В 1908 году актуальной задачей для молодых русских художников стал переход от импрессионистической «светописи» (выражение Малевича) к новой цветовой системе, которую продемонстрировала этапная выставка Салон «Золотого руна». Ларионову, органически привязанному к натуре, предстояло либо изменить метод работы, либо отыскать в натуре подходящие мотивы для выражения нового цветового ощущения, как это сделал Ван Гог, отправившись в Арль, чтобы найти там краски японцев. Ларионову такие мотивы подвернулись очень скоро – во время очередных летних каникул, которые он обычно проводил в родном городе. Оказалось, что впечатления от южной природы и провинциального быта легко «переводятся» на красочный язык французов. Потому так органично смотрится его «Цыганка» (1908–1909[314]

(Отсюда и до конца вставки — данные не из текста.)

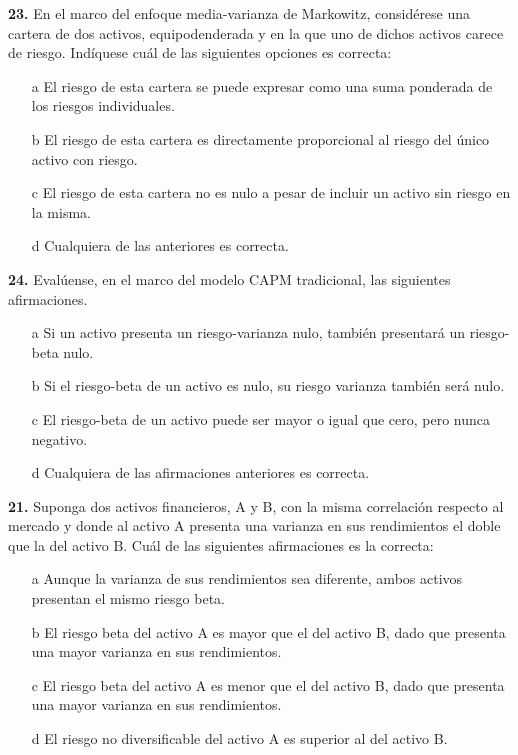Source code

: \documentclass{nuevotema}
\begin{document}
\textbf{23.} En el marco del enfoque media-varianza de Markowitz, considérese una cartera de dos activos, equipodenderada y en la que uno de dichos activos carece de riesgo. Indíquese cuál de las siguientes opciones es correcta:
\begin{enumerate}
	\item[a] El riesgo de esta cartera se puede expresar como una suma ponderada de los riesgos individuales.
	\item[b] El riesgo de esta cartera es directamente proporcional al riesgo del único activo con riesgo.
	\item[c] El riesgo de esta cartera no es nulo a pesar de incluir un activo sin riesgo en la misma.
	\item[d] Cualquiera de las anteriores es correcta.
\end{enumerate}

\textbf{24.} Evalúense, en el marco del modelo CAPM tradicional, las siguientes afirmaciones.
\begin{enumerate}
	\item[a] Si un activo presenta un riesgo-varianza nulo, también presentará un riesgo-beta nulo.
	\item[b] Si el riesgo-beta de un activo es nulo, su riesgo varianza también será nulo.
	\item[c] El riesgo-beta de un activo puede ser mayor o igual que cero, pero nunca negativo.
	\item[d] Cualquiera de las afirmaciones anteriores es correcta. 
\end{enumerate}

\textbf{21.} Suponga dos activos financieros, A y B, con la misma correlación respecto al mercado y donde al activo A presenta una varianza en sus rendimientos el doble que la del activo B. Cuál de las siguientes afirmaciones es la correcta:
\begin{enumerate}
	\item[a] Aunque la varianza de sus rendimientos sea diferente, ambos activos presentan el mismo riesgo beta.
	\item[b] El riesgo beta del activo A es mayor que el del activo B, dado que presenta una mayor varianza en sus rendimientos.
	\item[c] El riesgo beta del activo A es menor que el del activo B, dado que presenta una mayor varianza en sus rendimientos. 
	\item[d] El riesgo no diversificable del activo A es superior al del activo B.
\end{enumerate}
\end{document}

, частное собрание): она не кажется имитацией чужого стиля и лишена прямых цитат. Гогеновское начало заметно в жанровой принадлежности – до 1908 года Ларионов писал преимущественно пейзажи, – в композиции и колорите, особенно в золотом, насыщенном солнцем пространстве фона. Но есть и явное расхождение с первоисточником: Ларионов вносит в гогеновский жанр динамику и элемент прозаизации, особенно очевидный в трактовке персонажей. С другой стороны, он отвергает все то, что связывает Гогена с мифотворчеством: атмосферу таинственности, сакральные подтексты, «музыкальность» и суггестивность, по сути, игнорируя самый дух искусства великого француза. Что же остается? Во-первых, некоторая экзотика (для чего взята именно цыганка, а не рядовая и неприметная жительница провинции): она служит снятию привычного представления о бытовой сцене из народной жизни. Во-вторых, «синтетический» стиль – он больше соответствует мотиву, чем свободная красочность фовизма. Как и Гоген, Ларионов еще не порывает с натурными впечатлениями, отсюда и естественная передача солнечного света, и преувеличенные, но все же увиденные в натуре рефлексы от неба.Другой подход мы видим в «Проходящей женщине» (1909, Ульяновский областной художественный музей). Формальный импульс здесь гораздо очевиднее, статуарность фигуры, одежда – красная с белым узором – и розовая земля выглядят как цитаты из Гогена. Но появляется и нечто противоречащее его стилю: жесткий, угловатый рисунок, резко формализованные рефлексы и уж совсем необычная деталь – кубизация форм лица женщины, типологически родственной скорее персонажам Наталии Гончаровой. (Любопытно, что абрис головы здесь геометризирован точно так же, как головы гончаровских крестьянок на картине «Посадка картофеля», 1909, Центр Помпиду.) Цветные треугольники, «строящие» лицо, выглядят каким-то вставным элементом, не поддержанным другими формами. Партон объяснял это воздействием «Дриады» и «Фермерши» Пикассо (обе – 1908, ГЭ)[315]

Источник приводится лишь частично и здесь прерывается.